Another Friday in history, death claimed its greatest defeat: the Son of Man, God Himself. But that Friday was followed by Sunday, when the teeth of death were uprooted by the Resurrection and the Life. Our resurrection Sundays are multi-fold, as we are brought further and further into life. The more we die to self, the more we are fully alive. When everything we know is engulfed in raging flames, we are further refined. We are given cleansing and forgiveness through the ashes. 


God offers us an incredible trade, Give Me your ashes and I will give you My Beauty. He always takes the 'losing' side - giving us priceless gifts in return for our brokenness, broken promises, and broken hearts. He promises to take the penalty if we break the covenant, though that is completely unheard of in covenant making. He gives us good gifts when all we have to offer is broken and marred. He clothes us in His Beauty when our grubby hands are full of cinders.
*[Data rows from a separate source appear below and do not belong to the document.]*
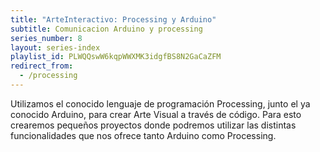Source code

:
 ```yaml
---
title: "ArteInteractivo: Processing y Arduino"
subtitle: Comunicacion Arduino y processing
series_number: 8
layout: series-index
playlist_id: PLWQQswW6kqpWWXMK3idgfBS8N2GaCaZFM
redirect_from:
  - /processing
---
```


Utilizamos el conocido lenguaje de programación Processing, junto el ya conocido Arduino, para crear Arte Visual a través de código. Para esto crearemos pequeños proyectos donde podremos utilizar las distintas funcionalidades que nos ofrece tanto Arduino como Processing.

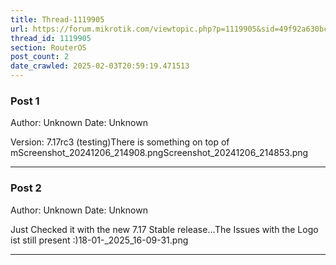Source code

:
 ```yaml
---
title: Thread-1119905
url: https://forum.mikrotik.com/viewtopic.php?p=1119905&sid=49f92a630bc7970d8ca50523be880e8f#p1119905
thread_id: 1119905
section: RouterOS
post_count: 2
date_crawled: 2025-02-03T20:59:19.471513
---
```


### Post 1
Author: Unknown
Date: Unknown

Version: 7.17rc3 (testing)There is something on top of mScreenshot_20241206_214908.pngScreenshot_20241206_214853.png

---
### Post 2
Author: Unknown
Date: Unknown

Just Checked it with the new 7.17 Stable release...The Issues with the Logo ist still present  :)18-01-_2025_16-09-31.png

---
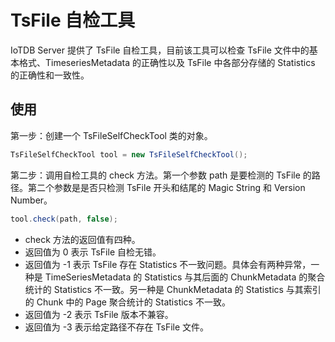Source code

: <!--

    Licensed to the Apache Software Foundation (ASF) under one
    or more contributor license agreements.  See the NOTICE file
    distributed with this work for additional information
    regarding copyright ownership.  The ASF licenses this file
    to you under the Apache License, Version 2.0 (the
    "License"); you may not use this file except in compliance
    with the License.  You may obtain a copy of the License at

        http://www.apache.org/licenses/LICENSE-2.0

    Unless required by applicable law or agreed to in writing,
    software distributed under the License is distributed on an
    "AS IS" BASIS, WITHOUT WARRANTIES OR CONDITIONS OF ANY
    KIND, either express or implied.  See the License for the
    specific language governing permissions and limitations
    under the License.

-->

# TsFile 自检工具
IoTDB Server 提供了 TsFile 自检工具，目前该工具可以检查 TsFile 文件中的基本格式、TimeseriesMetadata 的正确性以及 TsFile 中各部分存储的 Statistics 的正确性和一致性。

## 使用
第一步：创建一个 TsFileSelfCheckTool 类的对象。

``` java
TsFileSelfCheckTool tool = new TsFileSelfCheckTool();
```

第二步：调用自检工具的 check 方法。第一个参数 path 是要检测的 TsFile 的路径。第二个参数是是否只检测 TsFile 开头和结尾的 Magic String 和 Version Number。

``` java
tool.check(path, false);
```

* check 方法的返回值有四种。
* 返回值为 0 表示 TsFile 自检无错。
* 返回值为 -1 表示 TsFile 存在 Statistics 不一致问题。具体会有两种异常，一种是 TimeSeriesMetadata 的 Statistics 与其后面的 ChunkMetadata 的聚合统计的 Statistics 不一致。另一种是 ChunkMetadata 的 Statistics 与其索引的 Chunk 中的 Page 聚合统计的 Statistics 不一致。
* 返回值为 -2 表示 TsFile 版本不兼容。
* 返回值为 -3 表示给定路径不存在 TsFile 文件。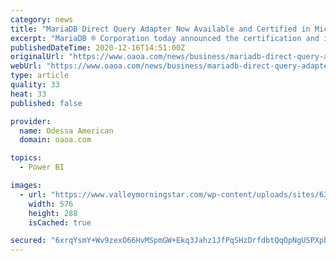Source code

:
 ```yaml
---
category: news
title: "MariaDB Direct Query Adapter Now Available and Certified in Microsoft Power BI"
excerpt: "MariaDB ® Corporation today announced the certification and immediate availability of the MariaDB Direct Query Adapter in Microsoft Power BI. MariaDB and Microsoft worked together on the ..."
publishedDateTime: 2020-12-16T14:51:00Z
originalUrl: "https://www.oaoa.com/news/business/mariadb-direct-query-adapter-now-available-and-certified-in-microsoft-power-bi/article_34e90cba-84ee-5981-8b54-e1eaa3e31bfd.html"
webUrl: "https://www.oaoa.com/news/business/mariadb-direct-query-adapter-now-available-and-certified-in-microsoft-power-bi/article_34e90cba-84ee-5981-8b54-e1eaa3e31bfd.html"
type: article
quality: 33
heat: 33
published: false

provider:
  name: Odessa American
  domain: oaoa.com

topics:
  - Power BI

images:
  - url: "https://www.valleymorningstar.com/wp-content/uploads/sites/63/2020/07/GET-IT-NOW-BUTTON.png"
    width: 576
    height: 288
    isCached: true

secured: "6xrqYsmY+Wv9zexO66HvMSpmGW+Ekq3Jahz1JfPqSHzDrfdbtQqOpNgUSPXpbGi1Q1AhN29DGQc2/2GcjrOOuiU15y/xtcGmB9BCYd1u//I9HXqNw88/Ar6Vb0qUo8xQsiTgaB2Kb2gk4BecVksf+OQDnt3FuKWcCh+ngwE3l4Muo45lbqefvwBoT8ivglpeLCJ8duOjmHTDq+tMhbtLRh1lFKNbDpctXPS9yWpZFYeaFORWzBzFEiKgRKwfgeIgGu2RLBRmdCKLNyMlZTcsugl2zXoqyPB7JbouV1mmTP1VU4cML49zwSBE88Z/2V7IBQmE/lD7xsZYLgApw75ZZCfLZV0VX6Viw3pb7NkzjYs=;UM6O8Bn/jC06Z7CLpnMVHA=="
---
```


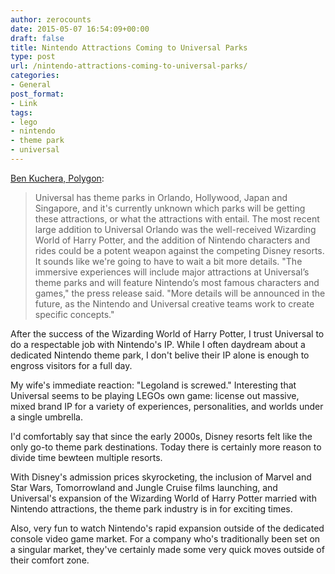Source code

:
 ```yaml
---
author: zerocounts
date: 2015-05-07 16:54:09+00:00
draft: false
title: Nintendo Attractions Coming to Universal Parks
type: post
url: /nintendo-attractions-coming-to-universal-parks/
categories:
- General
post_format:
- Link
tags:
- lego
- nintendo
- theme park
- universal
---
```


[Ben Kuchera, Polygon](http://www.polygon.com/2015/5/7/8564475/nintendo-universal-rides):


<blockquote>Universal has theme parks in Orlando, Hollywood, Japan and Singapore, and it's currently unknown which parks will be getting these attractions, or what the attractions with entail. The most recent large addition to Universal Orlando was the well-received Wizarding World of Harry Potter, and the addition of Nintendo characters and rides could be a potent weapon against the competing Disney resorts.
It sounds like we're going to have to wait a bit more details. "The immersive experiences will include major attractions at Universal’s theme parks and will feature Nintendo’s most famous characters and games," the press release said. "More details will be announced in the future, as the Nintendo and Universal creative teams work to create specific concepts."</blockquote>




After the success of the Wizarding World of Harry Potter, I trust Universal to do a respectable job with Nintendo's IP. While I often daydream about a dedicated Nintendo theme park, I don't belive their IP alone is enough to engross visitors for a full day.




My wife's immediate reaction: "Legoland is screwed." Interesting that Universal seems to be playing LEGOs own game: license out massive, mixed brand IP for a variety of experiences, personalities, and worlds under a single umbrella.




I'd comfortably say that since the early 2000s, Disney resorts felt like the only go-to theme park destinations. Today there is certainly more reason to divide time bewteen multiple resorts.




With Disney's admission prices skyrocketing, the inclusion of Marvel and Star Wars, Tomorrowland and Jungle Cruise films launching, and Universal's expansion of the Wizarding World of Harry Potter married with Nintendo attractions, the theme park industry is in for exciting times.




Also, very fun to watch Nintendo's rapid expansion outside of the dedicated console video game market. For a company who's traditionally been set on a singular market, they've certainly made some very quick moves outside of their comfort zone.
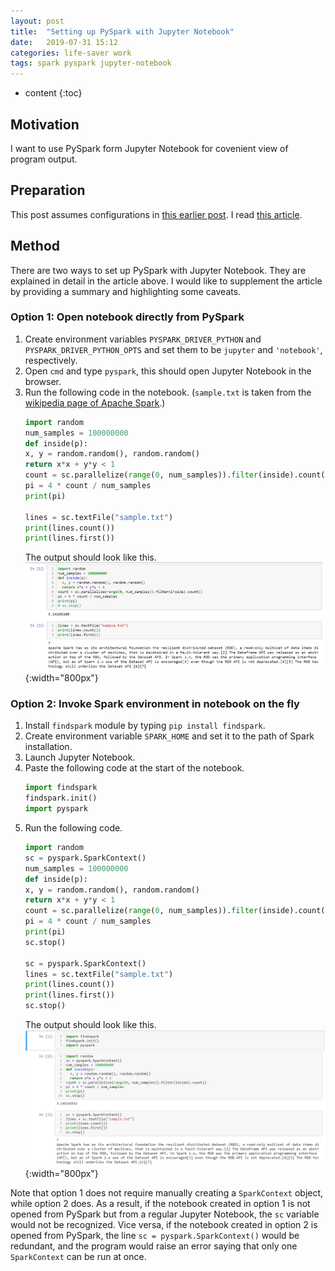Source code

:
 ```yaml
---
layout: post
title:  "Setting up PySpark with Jupyter Notebook"
date:   2019-07-31 15:12
categories: life-saver work
tags: spark pyspark jupyter-notebook
---
```


* content
{:toc}

## Motivation

I want to use PySpark form Jupyter Notebook for covenient view of program output.

## Preparation

This post assumes configurations in [this earlier post](https://largecats.github.io/2019/07/31/set-up-spark-on-windows/). I read [this article](https://blog.sicara.com/get-started-pyspark-jupyter-guide-tutorial-ae2fe84f594f).



## Method

There are two ways to set up PySpark with Jupyter Notebook. They are explained in detail in the article above. I would like to supplement the article by providing a summary and highlighting some caveats.

### Option 1: Open notebook directly from PySpark

1. Create environment variables `PYSPARK_DRIVER_PYTHON` and `PYSPARK_DRIVER_PYTHON_OPTS` and set them to be `jupyter` and `'notebook'`, respectively.
2. Open `cmd` and type `pyspark`, this should open Jupyter Notebook in the browser.
3. Run the following code in the notebook. (`sample.txt` is taken from the [wikipedia page of Apache Spark](https://en.wikipedia.org/wiki/Apache_Spark).)
    ```python
    import random
    num_samples = 100000000
    def inside(p):     
    x, y = random.random(), random.random()
    return x*x + y*y < 1
    count = sc.parallelize(range(0, num_samples)).filter(inside).count()
    pi = 4 * count / num_samples
    print(pi)

    lines = sc.textFile("sample.txt")
    print(lines.count())
    print(lines.first())
    ```
    The output should look like this. 
    ![](/images/direct-open-tryout.png){:width="800px"}

### Option 2: Invoke Spark environment in notebook on the fly

1. Install `findspark` module by typing `pip install findspark`.
2. Create environment variable `SPARK_HOME` and set it to the path of Spark installation.
3. Launch Jupyter Notebook.
4. Paste the following code at the start of the notebook.
    ```python
    import findspark
    findspark.init()
    import pyspark
    ```
5. Run the following code.
    ```python
    import random
    sc = pyspark.SparkContext()
    num_samples = 100000000
    def inside(p):     
    x, y = random.random(), random.random()
    return x*x + y*y < 1
    count = sc.parallelize(range(0, num_samples)).filter(inside).count()
    pi = 4 * count / num_samples
    print(pi)
    sc.stop()

    sc = pyspark.SparkContext()
    lines = sc.textFile("sample.txt")
    print(lines.count())
    print(lines.first())
    sc.stop()
    ```
    The output should look like this. 
    ![](/images/findspark-tryout.png){:width="800px"}


Note that option 1 does not require manually creating a `SparkContext` object, while option 2 does. As a result, if the notebook created in option 1 is not opened from PySpark but from a regular Jupyter Notebook, the `sc` variable would not be recognized. Vice versa, if the notebook created in option 2 is opened from PySpark, the line `sc = pyspark.SparkContext()` would be redundant, and the program would raise an error saying that only one `SparkContext` can be run at once.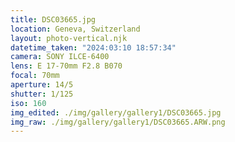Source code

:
 ```yaml
---
title: DSC03665.jpg
location: Geneva, Switzerland
layout: photo-vertical.njk
datetime_taken: "2024:03:10 18:57:34"
camera: SONY ILCE-6400
lens: E 17-70mm F2.8 B070
focal: 70mm
aperture: 14/5
shutter: 1/125
iso: 160
img_edited: ./img/gallery/gallery1/DSC03665.jpg
img_raw: ./img/gallery/gallery1/DSC03665.ARW.png
---
```

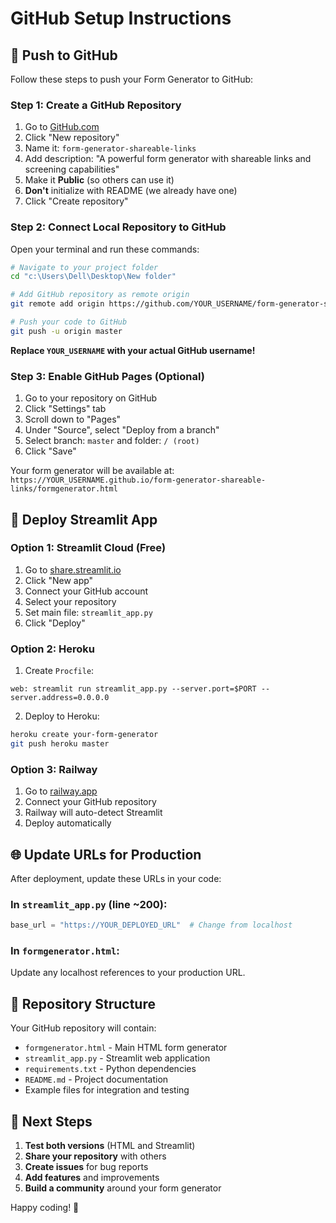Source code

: # GitHub Setup Instructions

## 🚀 Push to GitHub

Follow these steps to push your Form Generator to GitHub:

### Step 1: Create a GitHub Repository
1. Go to [GitHub.com](https://github.com)
2. Click "New repository"
3. Name it: `form-generator-shareable-links`
4. Add description: "A powerful form generator with shareable links and screening capabilities"
5. Make it **Public** (so others can use it)
6. **Don't** initialize with README (we already have one)
7. Click "Create repository"

### Step 2: Connect Local Repository to GitHub
Open your terminal and run these commands:

```bash
# Navigate to your project folder
cd "c:\Users\Dell\Desktop\New folder"

# Add GitHub repository as remote origin
git remote add origin https://github.com/YOUR_USERNAME/form-generator-shareable-links.git

# Push your code to GitHub
git push -u origin master
```

**Replace `YOUR_USERNAME` with your actual GitHub username!**

### Step 3: Enable GitHub Pages (Optional)
1. Go to your repository on GitHub
2. Click "Settings" tab
3. Scroll down to "Pages"
4. Under "Source", select "Deploy from a branch"
5. Select branch: `master` and folder: `/ (root)`
6. Click "Save"

Your form generator will be available at:
`https://YOUR_USERNAME.github.io/form-generator-shareable-links/formgenerator.html`

## 🔧 Deploy Streamlit App

### Option 1: Streamlit Cloud (Free)
1. Go to [share.streamlit.io](https://share.streamlit.io)
2. Click "New app"
3. Connect your GitHub account
4. Select your repository
5. Set main file: `streamlit_app.py`
6. Click "Deploy"

### Option 2: Heroku
1. Create `Procfile`:
```
web: streamlit run streamlit_app.py --server.port=$PORT --server.address=0.0.0.0
```

2. Deploy to Heroku:
```bash
heroku create your-form-generator
git push heroku master
```

### Option 3: Railway
1. Go to [railway.app](https://railway.app)
2. Connect your GitHub repository
3. Railway will auto-detect Streamlit
4. Deploy automatically

## 🌐 Update URLs for Production

After deployment, update these URLs in your code:

### In `streamlit_app.py` (line ~200):
```python
base_url = "https://YOUR_DEPLOYED_URL"  # Change from localhost
```

### In `formgenerator.html`:
Update any localhost references to your production URL.

## 📝 Repository Structure

Your GitHub repository will contain:
- `formgenerator.html` - Main HTML form generator
- `streamlit_app.py` - Streamlit web application
- `requirements.txt` - Python dependencies
- `README.md` - Project documentation
- Example files for integration and testing

## 🎯 Next Steps

1. **Test both versions** (HTML and Streamlit)
2. **Share your repository** with others
3. **Create issues** for bug reports
4. **Add features** and improvements
5. **Build a community** around your form generator

Happy coding! 🚀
Closing my eyes I feel the cross traced on my forehead. I taste the wafer and the wine. These are more than icons, more than shadows. They are real acts, real elements that remind me of the reality that death has been, IS, defeated. Reminding me that all the burned up dreams, hopes, and relationships we are experiencing, are the ashes from which God's glory will rise. As my very dear friend said last week, "When the breaking is deeper than we think it can be, [God's] redemption must be deeper still."